By Majorie van Leijen

The possible cooperation between Dubai and France on the prevention and tracking of infectious viruses was one of the topics discussed in a meeting between the Director General of Dubai Health Authority (DHA) Issa al Maidoor and Olivier Lyon, medical advisor to the French President.

Among the methods of cooperation was the tracking of viruses through satellite. “The French Government will spare no effort to work with the Dubai government to follow and trail infectious viruses so as to prevent outbreaks and track viruses via satellites so that we can effectively deal with them," said Lyon.

In terms of tracking and following the movement of viral infections, the DHA, WHO and medical universities in France will be linked so that they can effectively identify and tackle any infectious viruses, according to DHA.

Building this infrastructure is important as Dubai will host Expo2020 and more than 60 million people are expected to visit the Emirate.
Al Maidoor said that he was pleased with the meaningful collaboration between Dubai and France.  He said the DHA aims to strengthen medical research in the Emirate and that the Authority is pleased to have signed agreements with prestigious French medical universities during this tour.

Satellite tracking of viruses has become a preferred method of virus monitoring in various countries. Last decennium, the method was adopted by NASA in an attempt to follow the West Nile virus. Through satellite imagery, researchers identified features that could stimulate the existence and spread of the virus, such as patterns of vegetation, rainfall and land-surface temperatures.

Although it was not mentioned which viruses would be the focus of interest in the framework of the partnership between Dubai and France, Lyon stated that cooperation between the parties was important for both sides as Dubai lies on the borders of Africa and Asia.

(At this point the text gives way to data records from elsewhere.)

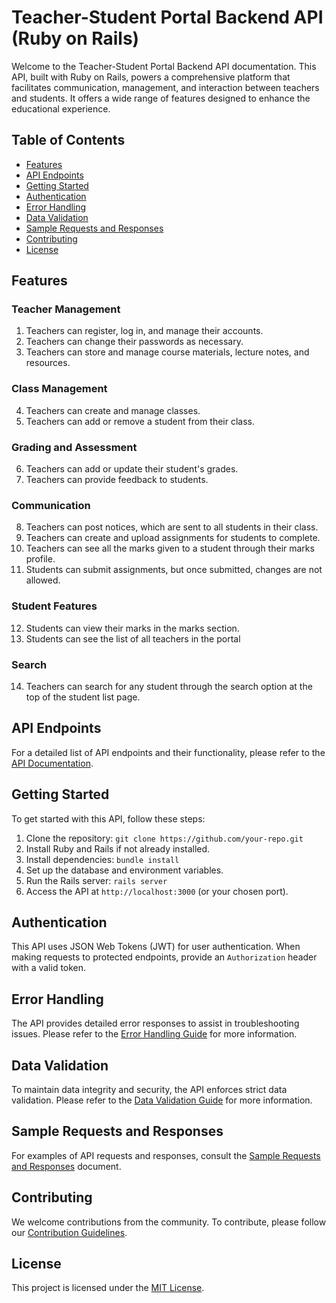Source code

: # Teacher-Student Portal Backend API (Ruby on Rails)

Welcome to the Teacher-Student Portal Backend API documentation. This API, built with Ruby on Rails, powers a comprehensive platform that facilitates communication, management, and interaction between teachers and students. It offers a wide range of features designed to enhance the educational experience.

## Table of Contents
- [Features](#features)
- [API Endpoints](#api-endpoints)
- [Getting Started](#getting-started)
- [Authentication](#authentication)
- [Error Handling](#error-handling)
- [Data Validation](#data-validation)
- [Sample Requests and Responses](#sample-requests-and-responses)
- [Contributing](#contributing)
- [License](#license)

## Features

### Teacher Management
1. Teachers can register, log in, and manage their accounts.
2. Teachers can change their passwords as necessary.
3. Teachers can store and manage course materials, lecture notes, and resources.

### Class Management
4. Teachers can create and manage classes.
5. Teachers can add or remove a student from their class.

### Grading and Assessment
6. Teachers can add or update their student's grades.
7. Teachers can provide feedback to students.

### Communication
8. Teachers can post notices, which are sent to all students in their class.
9. Teachers can create and upload assignments for students to complete.
10. Teachers can see all the marks given to a student through their marks profile.
11. Students can submit assignments, but once submitted, changes are not allowed.

### Student Features
12. Students can view their marks in the marks section.
13. Students can see the list of all teachers in the portal 

### Search

14. Teachers can search for any student through the search option at the top of the student list page.

## API Endpoints

For a detailed list of API endpoints and their functionality, please refer to the [API Documentation](api-documentation.md).

## Getting Started

To get started with this API, follow these steps:

1. Clone the repository: `git clone https://github.com/your-repo.git`
2. Install Ruby and Rails if not already installed.
3. Install dependencies: `bundle install`
4. Set up the database and environment variables.
5. Run the Rails server: `rails server`
6. Access the API at `http://localhost:3000` (or your chosen port).

## Authentication

This API uses JSON Web Tokens (JWT) for user authentication. When making requests to protected endpoints, provide an `Authorization` header with a valid token.

## Error Handling

The API provides detailed error responses to assist in troubleshooting issues. Please refer to the [Error Handling Guide](error-handling.md) for more information.

## Data Validation

To maintain data integrity and security, the API enforces strict data validation. Please refer to the [Data Validation Guide](data-validation.md) for more information.

## Sample Requests and Responses

For examples of API requests and responses, consult the [Sample Requests and Responses](sample-requests-responses.md) document.

## Contributing

We welcome contributions from the community. To contribute, please follow our [Contribution Guidelines](CONTRIBUTING.md).

## License

This project is licensed under the [MIT License](LICENSE).
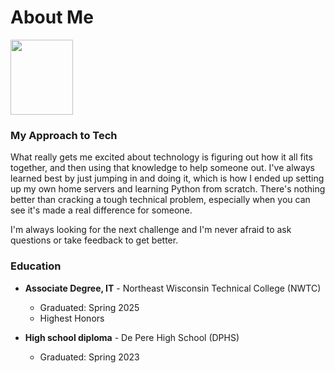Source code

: # About Me

<img src="../_static/photo.jpg" width="100" height="120"/>


### My Approach to Tech
What really gets me excited about technology is figuring out how it all fits together, and then using that knowledge to help someone out. I've always learned best by just jumping in and doing it, which is how I ended up setting up my own home servers and learning Python from scratch. There's nothing better than cracking a tough technical problem, especially when you can see it's made a real difference for someone.

I'm always looking for the next challenge and I'm never afraid to ask questions or take feedback to get better.

### Education
* **Associate Degree, IT** - Northeast Wisconsin Technical College (NWTC)
    * Graduated: Spring 2025
    * Highest Honors

* **High school diploma** - De Pere High School (DPHS)
    * Graduated: Spring 2023
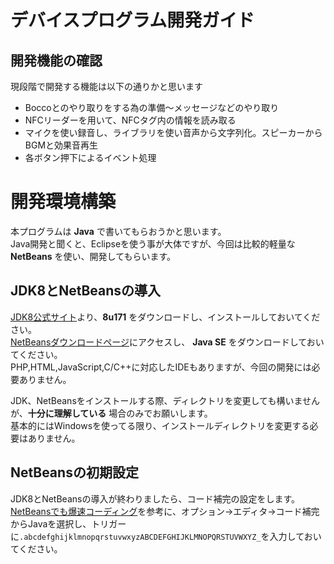 # デバイスプログラム開発ガイド

## 開発機能の確認

現段階で開発する機能は以下の通りかと思います

- Boccoとのやり取りをする為の準備～メッセージなどのやり取り
- NFCリーダーを用いて、NFCタグ内の情報を読み取る
- マイクを使い録音し、ライブラリを使い音声から文字列化。スピーカーからBGMと効果音再生
- 各ボタン押下によるイベント処理

# 開発環境構築
本プログラムは **Java** で書いてもらおうかと思います。<br>
Java開発と聞くと、Eclipseを使う事が大体ですが、今回は比較的軽量な **NetBeans** を使い、開発してもらいます。<br>

## JDK8とNetBeansの導入
[JDK8公式サイト](http://www.oracle.com/technetwork/java/javase/downloads/jdk8-downloads-2133151.html)より、**8u171** をダウンロードし、インストールしておいてください。<br>
[NetBeansダウンロードページ](https://netbeans.org/downloads/?pagelang=ja)にアクセスし、 **Java SE** をダウンロードしておいてください。<br>
PHP,HTML,JavaScript,C/C++に対応したIDEもありますが、今回の開発には必要ありません。<br>

JDK、NetBeansをインストールする際、ディレクトリを変更しても構いませんが、**十分に理解している** 場合のみでお願いします。<br>
基本的にはWindowsを使ってる限り、インストールディレクトリを変更する必要はありません。<br>

## NetBeansの初期設定
JDK8とNetBeansの導入が終わりましたら、コード補完の設定をします。<br>
[NetBeansでも爆速コーディング](http://masatoshitada.hatenadiary.jp/entry/2014/06/11/172203)を参考に、オプション→エディタ→コード補完からJavaを選択し、トリガーに`.abcdefghijklmnopqrstuvwxyzABCDEFGHIJKLMNOPQRSTUVWXYZ_`を入力しておいてください。
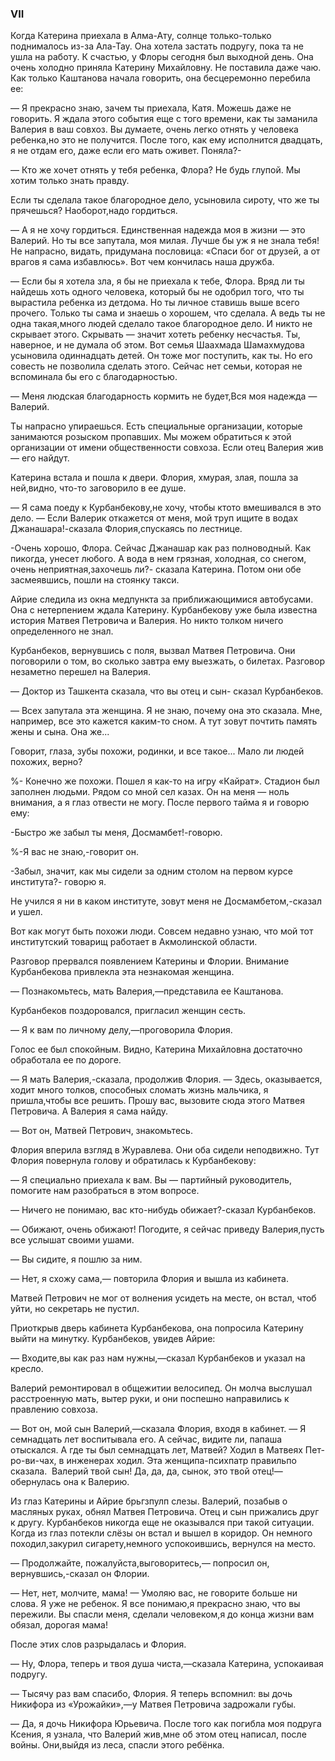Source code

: ### VII

Когда Катерина приехала в Алма-Ату, солнце только-только поднималось из-за Ала-Тау.
Она хотела застать подругу, пока та не ушла на работу.
К счастью, у Флоры сегодня был выходной день.
Она очень холодно приняла Катерину Михайловну.
Не поставила даже чаю.
Как только Каштанова начала говорить, она бесцеремонно перебила ее:

— Я прекрасно знаю, зачем ты приехала, Катя.
Можешь даже не говорить.
Я ждала этого события еще с того времени, как ты заманила Валерия в ваш совхоз.
Вы думаете, очень легко отнять у человека ребенка,но это не получится.
После того, как ему исполнится двадцать, я не отдам его, даже если его мать оживет.
Поняла?-

— Кто же хочет отнять у тебя ребенка, Флора?
Не будь глупой.
Мы хотим только знать правду.

Если ты сделала такое благородное дело, усыновила сироту, что же ты прячешься?
Наоборот,надо гордиться.

— А я не хочу гордиться.
Единственная надежда моя в жизни — это Валерий.
Но ты все запутала, моя милая.
Лучше бы уж я не знала тебя!
Не напрасно, видать, придумана пословица:
«Спаси бог от друзей, а от врагов я сама избавлюсь».
Вот чем кончилась наша дружба.

— Если бы я хотела зла, я бы не приехала к тебе, Флора.
Вряд ли ты найдешь хоть одного человека, который бы не одобрил того, что ты вырастила ребенка из детдома.
Но ты личное ставишь выше всего прочего.
Только ты сама и знаешь о хорошем, что сделала.
А ведь ты не одна такая,много людей сделало такое благородное дело.
И никто не скрывает этого.
Скрывать — значит хотеть ребенку несчастья.
Ты, наверное, и не думала об этом.
Вот семья Шаахмада Шамахмудова усыновила одиннадцать детей.
Он тоже мог поступить, как ты.
Но его совесть не позволила сделать этого.
Сейчас нет семьи, которая не вспоминала бы его с благодарностью.

— Меня людская благодарность кормить не будет,Вся моя надежда — Валерий.


Ты напрасно упираешься.
Есть специальные организации, которые занимаются розыском пропавших.
Мы можем обратиться к этой организации от имени общественности совхоза.
Если отец Валерия жив — его найдут.

Катерина встала и пошла к двери.
Флория, хмурая, злая, пошла за ней,видно, что-то заговорило в ее душе.

— Я сама поеду к Курбанбекову,не хочу, чтобы ктото вмешивался в это дело.
— Если Валерик откажется от меня, мой труп ищите в водах Джанашара!-сказала Флория,спускаясь по лестнице.

-Очень хорошо, Флора.
Сейчас Джанашар как раз полноводный.
Как пикогда, унесет любого.
А вода в нем грязная, холодная, со снегом, очень неприятная,захочешь ли?- сказала Катерина.
Потом они обе засмеявшись, пошли на стоянку такси.

Айрие следила из окна медпункта за приближающимися автобусами.
Она с нетерпением ждала Катерину.
Курбанбекову уже была известна история Матвея Петровича и Валерия.
Но никто толком ничего определенного не знал.


Курбанбеков, вернувшись с поля, вызвал Матвея Петровича.
Они поговорили о том, во сколько завтра ему выезжать, о билетах.
Разговор незаметно перешел на Валерия.

— Доктор из Ташкента сказала, что вы отец и сын- сказал Курбанбеков.

— Всех запутала эта женщина.
Я не знаю, почему она это сказала.
Мне, например, все это кажется каким-то сном.
А тут зовут почтить память жены и сына.
Она же...

Говорит, глаза, зубы похожи, родинки, и все такое...
Мало ли людей похожих, верно?

%- Конечно же похожи.
Пошел я как-то на игру «Кайрат».
Стадион был заполнен людьми.
Рядом со мной сел казах.
Он на меня — ноль внимания, а я глаз отвести не могу.
После первого тайма я и говорю ему:

-Быстро же забыл ты меня, Досмамбет!-говорю.

%-Я вас не знаю,-говорит он.

-Забыл, значит, как мы сидели за одним столом на первом курсе института?- говорю я.

Не учился я ни в каком институте, зовут меня не Досмамбетом,-сказал и ушел.

Вот как могут быть похожи люди.
Совсем недавно узнаю, что мой тот институтский товарищ работает в Акмолинской области.

Разговор прервался появлением Катерины и Флории.
Внимание Курбанбекова привлекла эта незнакомая женщина.

— Познакомьтесь, мать Валерия,—представила ее Каштанова.

Курбанбеков поздоровался, пригласил женщин сесть.

— Я к вам по личному делу,—проговорила Флория.

Голос ее был спокойным.
Видно, Катерина Михайловна достаточно обработала ее по дороге.

— Я мать Валерия,-сказала, продолжив Флория.
— Здесь, оказывается, ходит много толков, способных сломать жизнь мальчика, я пришла,чтобы все решить.
Прошу вас, вызовите сюда этого Матвея Петровича.
А Валерия я сама найду.

— Вот он, Матвей Петрович, знакомьтесь.

Флория вперила взгляд в Журавлева.
Они оба сидели неподвижно.
Тут Флория повернула голову и обратилась к Курбанбекову:

— Я специально приехала к вам.
Вы — партийный руководитель, помогите нам разобраться в этом вопросе.

— Ничего не понимаю, вас кто-нибудь обижает?-сказал Курбанбеков.

— Обижают, очень обижают!
Погодите, я сейчас приведу Валерия,пусть все услышат своими ушами.

— Вы сидите, я пошлю за ним.

— Нет, я схожу сама,— повторила Флория и вышла из кабинета.

Матвей Петрович не мог от волнения усидеть на месте, он встал, чтоб уйти, но секретарь не пустил.


Приоткрыв дверь кабинета Курбанбекова, она попросила Катерину выйти на минутку.
Курбанбеков, увидев Айрие:

— Входите,вы как раз нам нужны,—сказал Курбанбеков и указал на кресло.

Валерий ремонтировал в общежитии велосипед.
Он молча выслушал расстроенную мать, вытер руки, и они поспешно направились к правлению совхоза.

— Вот он, мой сын Валерий,—сказала Флория, входя в кабинет.
— Я семнадцать лет воспитывала его.
А сейчас, видите ли, папаша отыскался.
А где ты был семнадцать лет, Матвей?
Ходил в Матвеях Пет-ро-ви-чах, в инженерах ходил.
Эта женщипа-психпатр правильпо сказала.
 Валерий твой сын!
Да, да, да, сынок, это твой отец!— обернулась она к Валерию.

Из глаз Катерины и Айрие брьгзпулп слезы.
Валерий, позабыв о масляных руках, обнял Матвея Петровича.
Отец и сын прижались друг к другу.
Курбанбеков никогда еще не оказывался при такой ситуации.
Когда из глаз потекли слёзы он встал и вышел в коридор.
Он немного походил,закурил сигарету,немного успокоившись, вернулся на место.

— Продолжайте, пожалуйста,выговоритесь,— попросил он, вернувшись,-сказал он Флории.

— Нет, нет, молчите, мама!
— Умоляю вас, не говорите больше ни слова.
Я уже не ребенок.
Я все понимаю,я прекрасно знаю, что вы пережили.
Вы спасли меня, сделали человеком,я до конца жизни вам обязал, дорогая мама!

После этих слов разрыдалась и Флория.

— Ну, Флора, теперь и твоя душа чиста,—сказала Катерина, успокаивая подругу.

— Тысячу раз вам спасибо, Флория.
Я теперь вспомнил: вы дочь Никифора из «Урожайки»,—у Матвея Петровича задрожали губы.

— Да, я дочь Никифора Юрьевича.
После того как погибла моя подруга Ксения, я узнала, что Валерий жив,мне об этом отец написал, после войны.
Они,выйдя из леса, спасли этого ребёнка.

"With regard to viral exchange, it is important to begin building the infrastructure and research facilities to tackle infectious viruses," he added.

Spread of infectious diseases on the increase recently the spread of the Middle East Respiratory Syndrome coronavirus (MERS-CoV), has caused concern among health care workers and policy makers. On February 3, 2014 an additional laboratory-confirmed case was reported in Abu Dhabi, while a month earlier the first Dubai-based case was diagnosed. Although the virus is most prevalent in the KSA, specialists have called for vigilance especially among travellers in the region.

However, the most challenging infectious disease in Dubai is chicken-pox, said Fatma al Attar, who heads Dubai’s Travelers Clinic, earlier to this website.

According to Wasif Muhammad Alam, Director of the Public Health and Safety Department at DHA, chicken-pox but also hand to mouth diseases or food and water borne diseases are currently not screened in the region and therefore form a heightened challenge in the UAE.

Generally, the spread of infectious diseases is on the increase in Dubai, said Rasha Salama, Senior Specialist at the same department recently at Arab Health Exhibition and Congress.

“The increase in prevalence of many infectious diseases together with the on-going evolution of viral and microbial variants, and selection for drug resistance, suggests that infections will continue to emerge, and probably increase,” she said.

“This emphasises the urgent need for effective surveillance and control in the region. Early warning of emerging and re-emerging infections depends on our ability to identify unusual patterns and occurrences as early as possible. Information exchange and collaboration with GCC countries is, therefore, essential,” she added.